Likewise, the lower conductors 212 include 2 differential signal groups, and adjacent four conductors in the lower conductors 212 form one of the differential signal groups 2120. The four conductors of each differential signal group of the lower conductor 212 are soldered to four pads of a set of landing pads in the lower pad 13 of the printed circuit board 1, thereby achieving electrical connection. That is, after the four conductors of each differential signal group of the lower conductor 212 are soldered to the four pads of one set of the butt pads in the lower pad 13 of the printed circuit board 1, the four conductors sequentially form an arrangement of the ground line 2120b, the signal line 2120a, and the ground line 2120b from left to right.

Further, referring to fig. 7 and 9, the distance between the bottom end of the upper conductor 211 and the top end of the lower conductor 212 forms a first pitch L1, the first pitch L1 being equal to the thickness H1 of the printed circuit board 1, and the thickness of the printed circuit board 1 being defined by the vertical distance between the surface of the upper pad 12 and the surface of the lower pad 13. Wherein, the first interval L1 can be set to be 0.55 mm-1.25 mm.

Referring to fig. 8 and 5, the distance between two adjacent conductors in each differential signal group 2110/2120 forms a second pitch L2, and the second pitch L2 is equal to the distance H2 between two adjacent pads in each set of butt pads 120/130 of the printed circuit board 1. Wherein the second pitch L2 is defined by a distance between central axes of adjacent two conductors in each differential signal group 2110/2120, and the distance H2 between adjacent two pads in each group of the landing pads 120/130 of the printed circuit board 1 refers to a distance between central axes of adjacent two pads in each group of the landing pads 120/130.

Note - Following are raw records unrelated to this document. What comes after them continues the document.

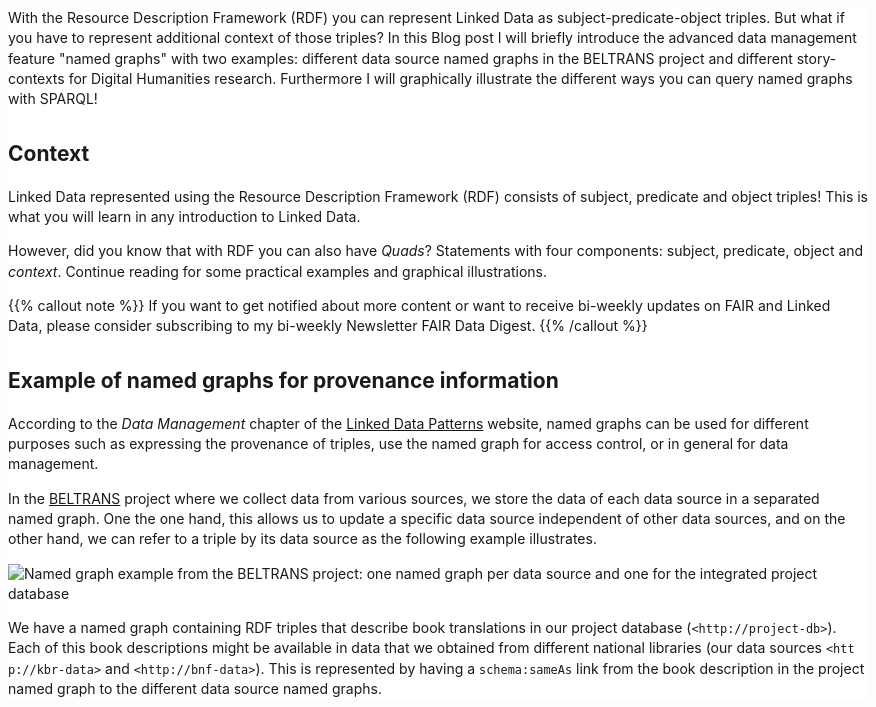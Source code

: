 
With the Resource Description Framework (RDF) you can represent Linked Data as subject-predicate-object triples.
But what if you have to represent additional context of those triples?
In this Blog post I will briefly introduce the advanced data management feature "named graphs"
with two examples: different data source named graphs in the BELTRANS project
and different story-contexts for Digital Humanities research.
Furthermore I will graphically illustrate the different ways you can query named graphs with SPARQL!



## Context
Linked Data represented using the Resource Description Framework (RDF) consists of subject, predicate and object triples!
This is what you will learn in any introduction to Linked Data.

However, did you know that with RDF you can also have _Quads_?
Statements with four components: subject, predicate, object and _context_.
Continue reading for some practical examples and graphical illustrations.

{{% callout note %}}
If you want to get notified about more content or want to receive bi-weekly updates on FAIR and Linked Data,
please consider subscribing to my bi-weekly Newsletter FAIR Data Digest.
{{% /callout %}}
<iframe src="https://fairdata.substack.com/embed" width="100%" style="border:1px solid #EEE; background:white;" frameborder="0" scrolling="no"></iframe>


## Example of named graphs for provenance information
According to the _Data Management_ chapter of the [Linked Data Patterns](https://patterns.dataincubator.org/book/named-graphs.html) website,
named graphs can be used for different purposes such as expressing the provenance of triples, use the named graph for access control, or in general for data management.

In the [BELTRANS](https://www.kbr.be/en/projects/beltrans/) project where we collect data from various sources, 
we store the data of each data source in a separated named graph. 
One the one hand, this allows us to update a specific data source independent of other data sources,
and on the other hand, we can refer to a triple by its data source as the following example illustrates.

![Named graph example from the BELTRANS project: one named graph per data source and one for the integrated project database](named-graphs/named-graphs-beltrans.png)

We have a named graph containing RDF triples that describe book translations in our project database (`<http://project-db>`). 
Each of this book descriptions might be available in data
that we obtained from different national libraries (our data sources `<http://kbr-data>` and `<http://bnf-data>`).
This is represented by having a `schema:sameAs` link from the book description
in the project named graph to the different data source named graphs.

Referring to fig. 7 and 3 (or fig. 4), the distance between two adjacent differential signal groups 2110/2120 of the upper conductor 211/lower conductor 212 forms a third pitch L3, and the third pitch L3 is equal to the distance H3 between two adjacent pairs of pads 120/130 of the upper pad 12/lower pad 13 of the printed circuit board 1. Wherein the third distance L3 is defined by the distance between the central axes of the two adjacent conductors between the two adjacent differential signal groups 2110/2120 of each layer of conductor, and the distance H3 between the two adjacent pairs of pads 120/130 of the upper pad 12/lower pad 13 of the printed circuit board 1 refers to the distance between the central axes of the two adjacent pairs of pads 120/130 of the upper pad 12/lower pad 13. Preferably, the third interval L3 is equal to or greater than the second interval L2. It can be appreciated that setting the third pitch L3 larger than the second pitch L2 can effectively reduce signal crosstalk between the two differential signal groups. Wherein, the second interval L2 can be set to be 0.45-0.55 mm, and the third interval L3 can be set to be 0.45-0.55 mm.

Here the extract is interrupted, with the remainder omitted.